2. Materials and Methods

2.1. Patient Selection

This research received ethical approval (ethical approval number: Beijing You'an Hospital Research Ethics No. 2022073) from the ethics committee of Beijing You'an Hospital, affiliated with Capital Medical University. All methodologies complied with the hospital's ethical guidelines for human studies and aligned with the principles of the Helsinki Declaration. Given the retrospective design of the study, the use of de‐identified patient information, and the negligible risk involved, the ethics committee granted an exemption from obtaining informed consent.

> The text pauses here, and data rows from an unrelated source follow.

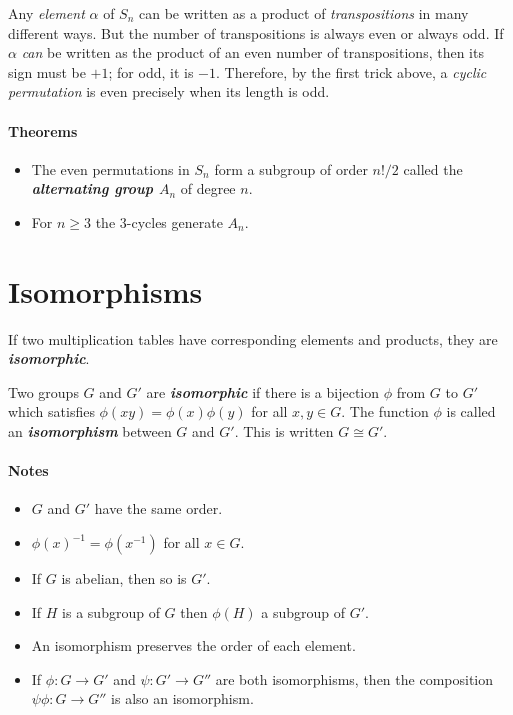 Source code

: \documentclass[a4paper,twocolumn,10pt]{article}
\begin{document}
  Any \textit{element} $\alpha$ of $S_n$ can be written as a product of
  \textit{transpositions} in many different ways. But the number of
  transpositions is always even or always odd. If $\alpha$ \textit{can} be
  written as the product of an even number of transpositions, then its sign
  must be $+1$; for odd, it is $-1$. Therefore, by the first trick above, a
  \textit{cyclic permutation} is even precisely when its length is odd.

  \paragraph{Theorems}
  \begin{itemize}[leftmargin=0.45in]
    \item[\theorem{6.4}] The even permutations in $S_n$ form a subgroup of
      order $n!/2$ called the \textbf{\textit{alternating group $A_n$}} of
      degree $n$.

    \item[\theorem{6.5}] For $n\geqslant 3$ the 3-cycles generate $A_n$.
  \end{itemize}

  \section{Isomorphisms}
  If two multiplication tables have corresponding elements and products, they
  are \textbf{\textit{isomorphic}}.

  Two groups $G$ and $G'$ are \textbf{\textit{isomorphic}} if there is a
  bijection $\phi$ from $G$ to $G'$ which satisfies $\phi(xy) =
  \phi{(x)}\phi{(y)}$ for all $x,y \in G$. The function $\phi$ is called an
  \textbf{\textit{isomorphism}} between $G$ and $G'$.
  This is written $G \cong G'$.

  \paragraph{Notes}
  \begin{itemize}
    \item $G$ and $G'$ have the same order.
    \item $\phi{(x)}^{-1} = \phi{(x^{-1})}$ for all $x \in G$.
    \item If $G$ is abelian, then so is $G'$.
    \item If $H$ is a subgroup of $G$ then $\phi{(H)}$ a subgroup of $G'$.
    \item An isomorphism preserves the order of each element.
    \item If $\phi\colon G \rightarrow G'$ and $\psi\colon G' \rightarrow G''$ are both
      isomorphisms, then the composition $\psi\phi\colon G \rightarrow G''$ is also
      an isomorphism.
  \end{itemize}
\end{document}
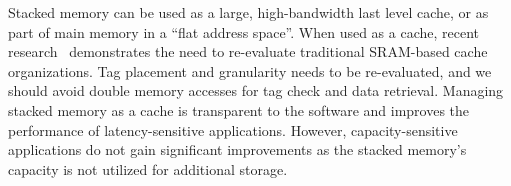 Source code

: 
Stacked memory can be used as a large, high-bandwidth last level cache, or as part of main memory in a ``flat address space''. When used as a cache, recent research~\cite{chou-micro2014,qureshi-micro2012} demonstrates the need to re-evaluate traditional SRAM-based cache organizations. Tag placement and granularity needs to be re-evaluated, and we should avoid double memory accesses for tag 
check and data retrieval. Managing stacked memory as a cache is transparent 
to the software and improves the performance of latency-sensitive applications. However, capacity-sensitive applications do not gain significant improvements as the stacked memory's capacity is not utilized for additional storage.


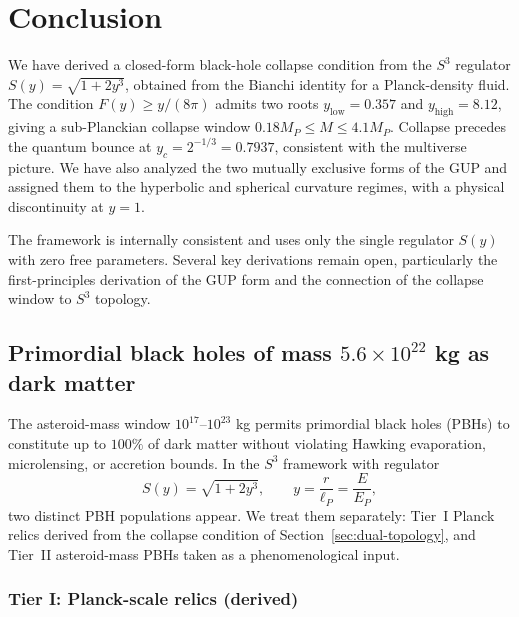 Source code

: \documentclass[12pt,oneside,openany]{book}
\begin{document}
\section{Conclusion}

We have derived a closed-form black-hole collapse condition
from the $S^{3}$ regulator $S(y)=\sqrt{1+2y^{3}}$, obtained
from the Bianchi identity for a Planck-density fluid. The
condition $F(y)\geq y/(8\pi)$ admits two roots
$y_{\text{low}}=0.357$ and $y_{\text{high}}=8.12$, giving a
sub-Planckian collapse window $0.18 M_{P}\leq M\leq 4.1 M_{P}$.
Collapse precedes the quantum bounce at
$y_{c}=2^{-1/3}=0.7937$, consistent with the multiverse picture.
We have also analyzed the two mutually exclusive forms of the
GUP and assigned them to the hyperbolic and spherical curvature
regimes, with a physical discontinuity at $y=1$.

The framework is internally consistent and uses only the single
regulator $S(y)$ with zero free parameters. Several key
derivations remain open, particularly the first-principles
derivation of the GUP form and the connection of the collapse
window to $S^{3}$ topology.

\subsection{Primordial black holes of mass $5.6\times10^{22}$ kg
as dark matter}
\label{sec:PBH-asteroid}

The asteroid-mass window $10^{17}$--$10^{23}$ kg permits
primordial black holes (PBHs) to constitute up to $100\%$ of
dark matter without violating Hawking evaporation, microlensing,
or accretion bounds. In the $S^{3}$ framework with regulator
\begin{equation}
S(y)=\sqrt{1+2y^{3}},\qquad y=\frac{r}{\ell_{P}}=\frac{E}{E_{P}},
\label{eq:S-PBH}
\end{equation}
two distinct PBH populations appear. We treat them separately:
Tier~I Planck relics derived from the collapse condition of
Section~\ref{sec:dual-topology}, and Tier~II asteroid-mass PBHs
taken as a phenomenological input.

\subsubsection{Tier I: Planck-scale relics (derived)}
\end{document}
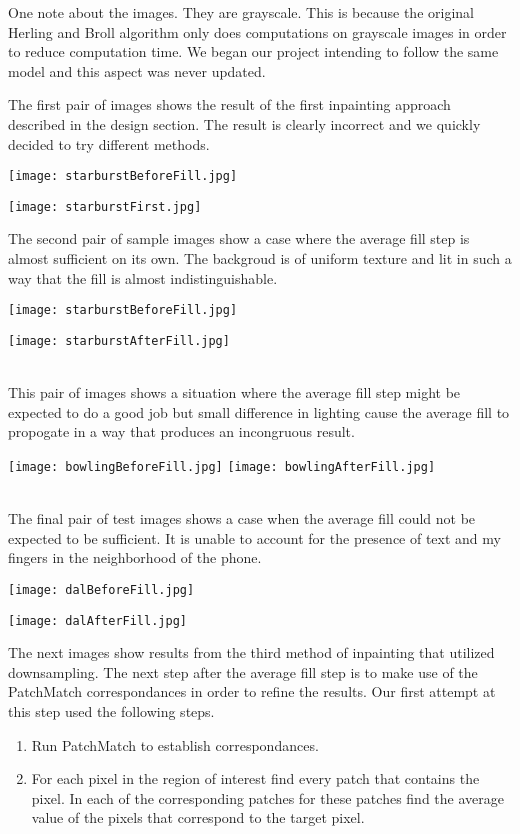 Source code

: \documentclass[12pt]{article}
\begin{document}
One note about the images. They are grayscale. This is because the original Herling and Broll algorithm only does computations on grayscale images in order to reduce computation time. We began our project intending to follow the same model and this aspect was never updated. 

The first pair of images shows the result of the first inpainting approach described in the design section. The result is clearly incorrect and we quickly decided to try different methods.
\begin{center}
\texttt{[image: starburstBeforeFill.jpg]}

\texttt{[image: starburstFirst.jpg]}
\end{center}

The second pair of sample images show a case where the average fill step is almost sufficient on its own. The backgroud is of uniform texture and lit in such a way that the fill is almost indistinguishable.

\begin{center}
\texttt{[image: starburstBeforeFill.jpg]}

\texttt{[image: starburstAfterFill.jpg]}
\end{center}
\\

This pair of images shows a situation where the average fill step might be expected to do a good job but small difference in lighting cause the average fill to propogate in a way that produces an incongruous result.

\begin{center}
\texttt{[image: bowlingBeforeFill.jpg]}
\texttt{[image: bowlingAfterFill.jpg]}
\end{center}\\

The final pair of test images shows a case when the average fill could not be expected to be sufficient. It is unable to account for the presence of text and my fingers in the neighborhood of the phone.

\begin{center}
\texttt{[image: dalBeforeFill.jpg]}

\texttt{[image: dalAfterFill.jpg]}
\end{center}

The next images show results from the third method of inpainting that utilized downsampling.
The next step after the average fill step is to make use of the PatchMatch correspondances in order to refine the results. Our first attempt at this step used the following steps.
\begin{enumerate}
    \item Run PatchMatch to establish correspondances.
    \item For each pixel in the region of interest find every patch that contains the pixel. In each of the corresponding patches for these patches find the average value of the pixels that correspond to the target pixel.
\end{enumerate}
\end{document}

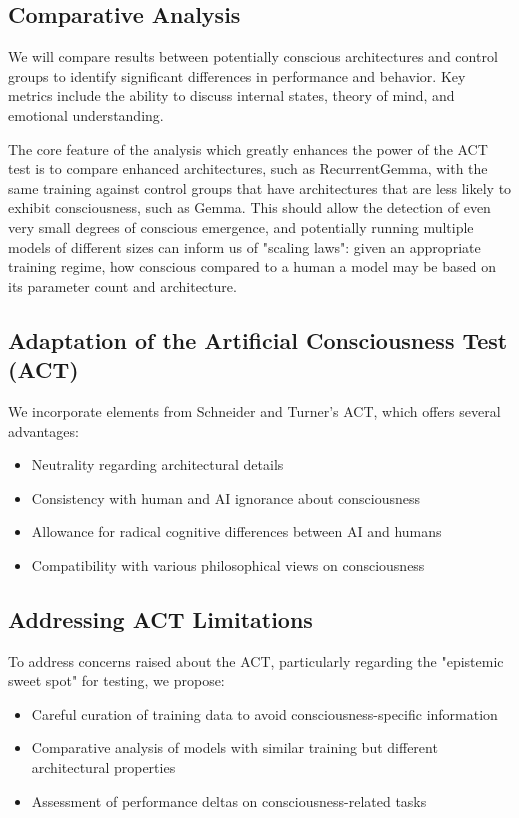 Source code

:\documentclass{article}
\begin{document}
\subsection{Comparative Analysis}

We will compare results between potentially conscious architectures and control groups to identify significant differences in performance and behavior. Key metrics include the ability to discuss internal states, theory of mind, and emotional understanding.

The core feature of the analysis which greatly enhances the power of the ACT test is to compare enhanced architectures, such as RecurrentGemma, with the same training against control groups that have architectures that are less likely to exhibit consciousness, such as Gemma. This should allow the detection of even very small degrees of conscious emergence, and potentially running multiple models of different sizes can inform us of "scaling laws": given an appropriate training regime, how conscious compared to a human a model may be based on its parameter count and architecture.


\subsection{Adaptation of the Artificial Consciousness Test (ACT)}

We incorporate elements from Schneider and Turner's ACT, which offers several advantages:
\begin{itemize}
    \item Neutrality regarding architectural details
    \item Consistency with human and AI ignorance about consciousness
    \item Allowance for radical cognitive differences between AI and humans
    \item Compatibility with various philosophical views on consciousness
\end{itemize}

\subsection{Addressing ACT Limitations}

To address concerns raised about the ACT, particularly regarding the "epistemic sweet spot" for testing, we propose:

\begin{itemize}
    \item Careful curation of training data to avoid consciousness-specific information
    \item Comparative analysis of models with similar training but different architectural properties
    \item Assessment of performance deltas on consciousness-related tasks
\end{itemize}
\end{document}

In this retrospective research, the data of 690 patients who were diagnosed with HCC and received a combination treatment of TACE and RFA at Beijing You'an Hospital, between January 2014 and January 2020, were first examined. Then, 178 patients were excluded from the study based on the exclusion criteria. Ultimately, a total of 512 malnourished patients were included in this study following the specified inclusion criteria. The combined treatment was carried out by physicians with a minimum of 5 years of specialized experience in the field. TACE was first employed to target and treat the lesions by directly delivering chemotherapy drugs along with embolic agents into the blood vessels supplying the tumor. Within a timeframe of one to 2 weeks following the TACE procedure, RFA was performed to destroy any remaining cancer cells and ensure comprehensive treatment of the affected area.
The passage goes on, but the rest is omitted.